What is required – Check each line of the listing for the word "virtual" and give only the number of lines that have it.

Input records –
- - -

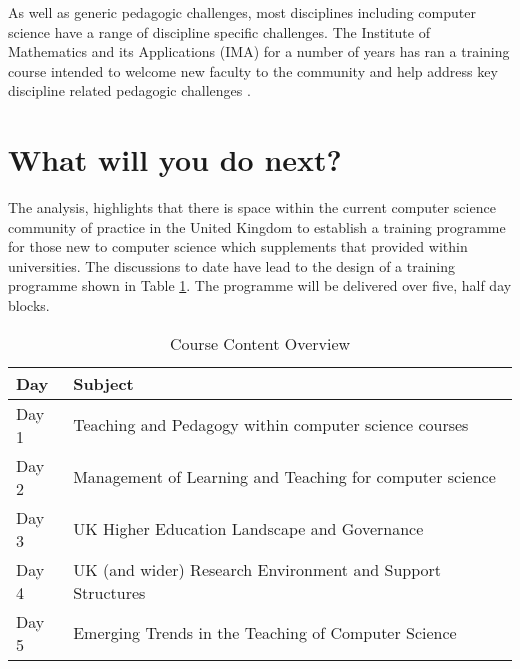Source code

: \documentclass[sigconf]{acmart}
\begin{document}
As well as generic pedagogic challenges, most disciplines including computer science have a range of discipline specific challenges. The Institute of Mathematics and its Applications (IMA) for a number of years has ran a training course intended to welcome new faculty to the community and help address key discipline related pedagogic challenges \cite{IMA}.

\section{What will you do next?}

The analysis, highlights that there is space within the current computer science community of practice in the United Kingdom to establish a training programme for those new to computer science which supplements that provided within universities. The discussions to date have lead to the design of a training programme shown in Table \ref{tab:table1}. The programme will be delivered over five, half day blocks. 

\begin{table}[h]
\begin{tabular}{|p{0.5in}|p{2.5in}|}
\hline
Day   & Subject                                                      \\ \hline
Day 1 & Teaching and Pedagogy within computer science courses        \\ \hline
Day 2 & Management of Learning and Teaching for computer   science   \\ \hline
Day 3 & UK Higher Education Landscape and Governance                 \\ \hline
Day 4 & UK (and wider) Research Environment and Support   Structures \\ \hline
Day 5 & Emerging Trends in the Teaching of Computer Science          \\ \hline
\end{tabular}
\caption{Course Content Overview}
\label{tab:table1}
\end{table}

\end{document}

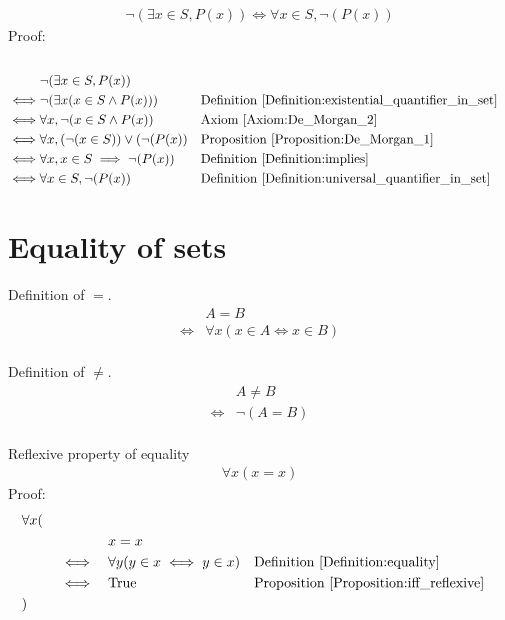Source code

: \begin{prop}
\begin{align*}
\lnot (\exists x \in S, P(x)) \iff \forall x \in S, \lnot (P(x))
\end{align*}
Proof: \\ \\
\begin{align*}
& \lnot (\exists x \in S, P(x)) \\
\iff & \lnot ( \exists x (x \in S \land P(x)) )
&& \text{Definition \ref{Definition:existential_quantifier_in_set}} \\
\iff & \forall x, \lnot (x \in S \land P(x))
&& \text{Axiom \ref{Axiom:De_Morgan_2}} \\
\iff & \forall x, (\lnot(x \in S)) \lor (\lnot (P(x))
&& \text{Proposition \ref{Proposition:De_Morgan_1}} \\
\iff & \forall x, x \in S \implies \lnot (P(x))
&& \text{Definition \ref{Definition:implies}} \\
\iff & \forall x \in S, \lnot (P(x))
&& \text{Definition \ref{Definition:universal_quantifier_in_set}} \\
\end{align*}
\end{prop}

\section{Equality of sets}
\begin{defn}
\label{Definition:equality}
Definition of $=$.
\begin{align*}
& A = B \\
\iff & \forall x (x \in A \iff x \in B) \\
\end{align*}
\end{defn}

\begin{defn}
\label{Definition:neq}
Definition of $\neq$.
\begin{align*}
& A \neq B \\
\iff & \lnot (A = B) \\
\end{align*}
\end{defn}

\begin{prop}
Reflexive property of equality
\begin{align*}
\forall x (x = x)
\end{align*}
Proof:
\begin{align*}
& \forall x ( \\
& \quad &&  && x = x \\
& \quad && \iff && \forall y (y \in x \iff y \in x)
&& \text{Definition \ref{Definition:equality}} \\
& \quad && \iff && \text{True}
&& \text{Proposition \ref{Proposition:iff_reflexive}} \\
& )
\end{align*}
\end{prop}

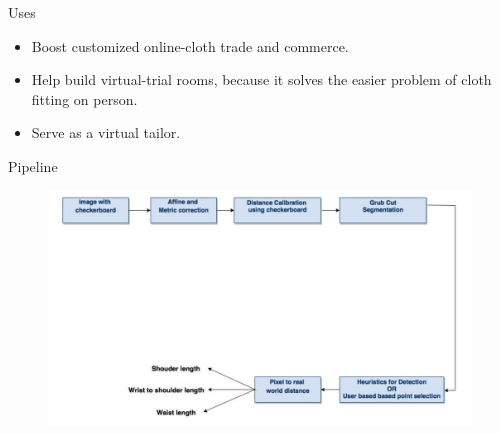 \documentclass{beamer}
\begin{document}
\begin{frame}{Uses}
  \begin{itemize}
  \item Boost customized online-cloth trade and commerce.
  \bigskip
  \item Help build virtual-trial rooms, because it solves the easier problem of cloth fitting on person.
  \bigskip
  \item Serve as a virtual tailor.
  \end{itemize}
\end{frame}


\begin{frame}{Pipeline}
\begin{figure}[h]
\includegraphics[width=\textwidth]{flow.png}
\end{figure}
\end{frame}

  
  
  
  
 
\end{document}
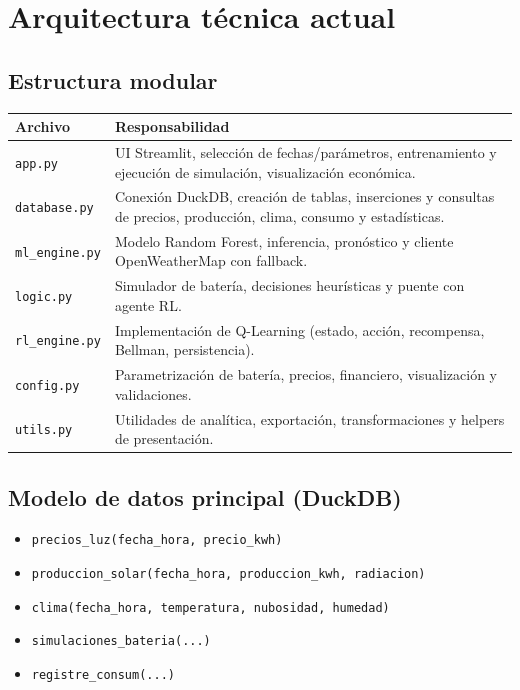 \documentclass[12pt,a4paper]{article}
\begin{document}
\section{Arquitectura t\'ecnica actual}
\subsection{Estructura modular}
\begin{longtable}{>{\raggedright\arraybackslash}p{} p{}}
\toprule
\textbf{Archivo} & \textbf{Responsabilidad} \\
\midrule
\texttt{app.py} & UI Streamlit, selecci\'on de fechas/par\'ametros, entrenamiento y ejecuci\'on de simulaci\'on, visualizaci\'on econ\'omica. \\
\texttt{database.py} & Conexi\'on DuckDB, creaci\'on de tablas, inserciones y consultas de precios, producci\'on, clima, consumo y estad\'isticas. \\
\texttt{ml\_engine.py} & Modelo Random Forest, inferencia, pron\'ostico y cliente OpenWeatherMap con fallback. \\
\texttt{logic.py} & Simulador de bater\'ia, decisiones heur\'isticas y puente con agente RL. \\
\texttt{rl\_engine.py} & Implementaci\'on de Q-Learning (estado, acci\'on, recompensa, Bellman, persistencia). \\
\texttt{config.py} & Parametrizaci\'on de bater\'ia, precios, financiero, visualizaci\'on y validaciones. \\
\texttt{utils.py} & Utilidades de anal\'itica, exportaci\'on, transformaciones y helpers de presentaci\'on. \\
\bottomrule
\end{longtable}

\subsection{Modelo de datos principal (DuckDB)}
\begin{itemize}
    \item \texttt{precios\_luz(fecha\_hora, precio\_kwh)}
    \item \texttt{produccion\_solar(fecha\_hora, produccion\_kwh, radiacion)}
    \item \texttt{clima(fecha\_hora, temperatura, nubosidad, humedad)}
    \item \texttt{simulaciones\_bateria(...)}
    \item \texttt{registre\_consum(...)}
\end{itemize}
\end{document}
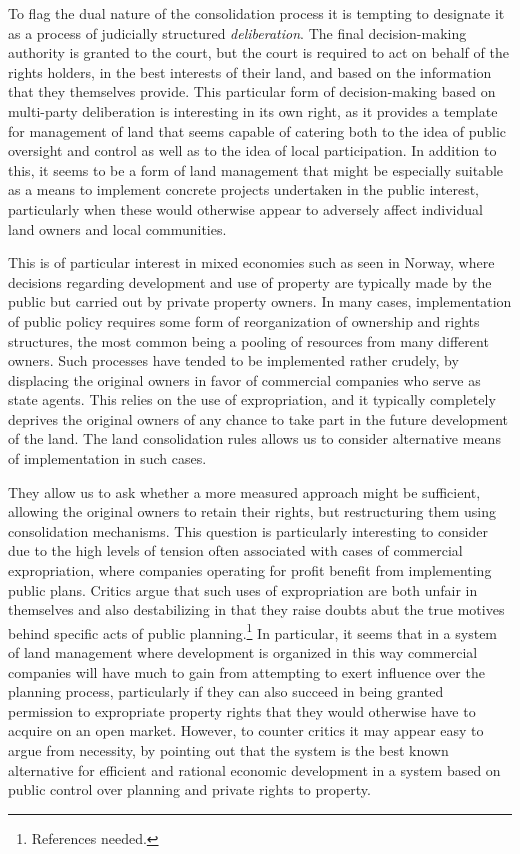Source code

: To flag the dual nature of the consolidation process it is tempting to designate it as a process of judicially structured \emph{deliberation}. The final decision-making authority is granted to the court, but the court is required to act on behalf of the rights holders, in the best interests of their land, and based on the information that they themselves provide. This particular form of decision-making based on multi-party deliberation is interesting in its own right, as it provides a template for management of land that seems capable of catering both to the idea of public oversight and control as well as to the idea of local participation. In addition to this, it seems to be a form of land management that might be especially suitable as a means to implement concrete projects undertaken in the public interest, particularly when these would otherwise appear to adversely affect individual land owners and local communities.

This is of particular interest in mixed economies such as seen in Norway, where decisions regarding development and use of property are typically made by the public but carried out by private property owners. In many cases, implementation of public policy requires some form of reorganization of ownership and rights structures, the most common being a pooling of resources from many different owners. Such processes have tended to be implemented rather crudely, by displacing the original owners in favor of commercial companies who serve as state agents. This relies on the use of expropriation, and it typically completely deprives the original owners of any chance to take part in the future development of the land. The land consolidation rules allows us to consider alternative means of implementation in such cases. 

They allow us to ask whether a more measured approach might be sufficient, allowing the original owners to retain their rights, but restructuring them using consolidation mechanisms. This question is particularly interesting to consider due to the high levels of tension often associated with cases of commercial expropriation, where companies operating for profit benefit from implementing public plans. Critics argue that such uses of expropriation are both unfair in themselves and also destabilizing in that they raise doubts abut the true motives behind specific acts of public planning.\footnote{References needed.} In particular, it seems that in a system of land management where development is organized in this way commercial companies will have much to gain from attempting to exert influence over the planning process, particularly if they can also succeed in being granted permission to expropriate property rights that they would otherwise have to acquire on an open market. However, to counter critics it may appear easy to argue from necessity, by pointing out that the system is the best known alternative for efficient and rational economic development in a system based on public control over planning and private rights to property.

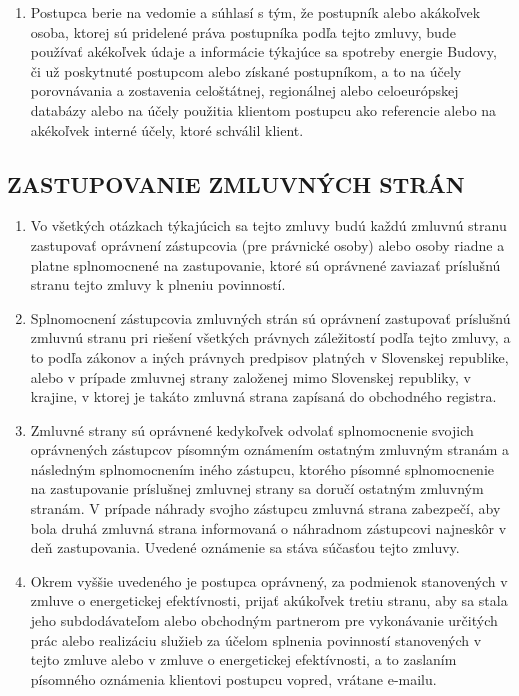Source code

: \documentclass[a4paper]{article}
\begin{document}
\begin{multicols}{2}
\begin{enumerate}
   	\item Postupca berie na vedomie a súhlasí s tým, že postupník alebo akákoľvek osoba, ktorej sú pridelené práva postupníka podľa tejto zmluvy, bude používať akékoľvek údaje a informácie týkajúce sa spotreby energie Budovy, či už poskytnuté postupcom alebo získané postupníkom, a to na účely porovnávania a zostavenia celoštátnej, regionálnej alebo celoeurópskej databázy alebo na účely použitia klientom postupcu ako referencie alebo na akékoľvek interné účely, ktoré schválil klient.
\end{enumerate}
\subsection{ZASTUPOVANIE ZMLUVNÝCH STRÁN}
\begin{enumerate}
    \item Vo všetkých otázkach týkajúcich sa tejto zmluvy budú každú zmluvnú stranu zastupovať oprávnení zástupcovia (pre právnické osoby) alebo osoby riadne a platne splnomocnené na zastupovanie, ktoré sú oprávnené zaviazať príslušnú stranu tejto zmluvy k plneniu povinností.
    \item Splnomocnení zástupcovia zmluvných strán sú oprávnení zastupovať príslušnú zmluvnú stranu pri riešení všetkých právnych záležitostí podľa tejto zmluvy, a to podľa zákonov a iných právnych predpisov platných v Slovenskej republike, alebo v prípade zmluvnej strany založenej mimo Slovenskej republiky, v krajine, v ktorej je takáto zmluvná strana zapísaná do obchodného registra.  
    \item Zmluvné strany sú oprávnené kedykoľvek odvolať splnomocnenie svojich oprávnených zástupcov písomným oznámením ostatným zmluvným stranám a následným splnomocnením iného zástupcu, ktorého písomné splnomocnenie na zastupovanie príslušnej zmluvnej strany sa doručí ostatným zmluvným stranám. V prípade náhrady svojho zástupcu zmluvná strana zabezpečí, aby bola druhá zmluvná strana informovaná o náhradnom zástupcovi najneskôr v deň zastupovania. Uvedené oznámenie sa stáva súčasťou tejto zmluvy. 
    \item Okrem vyššie uvedeného je postupca oprávnený, za podmienok stanovených v zmluve o energetickej efektívnosti, prijať akúkoľvek tretiu stranu, aby sa stala jeho subdodávateľom alebo obchodným partnerom pre vykonávanie určitých prác alebo realizáciu služieb za účelom splnenia povinností stanovených v tejto zmluve alebo v zmluve o energetickej efektívnosti, a to zaslaním písomného oznámenia klientovi postupcu vopred, vrátane e-mailu.
\end{enumerate}

\end{multicols}
\end{document}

- - -

Task output – 2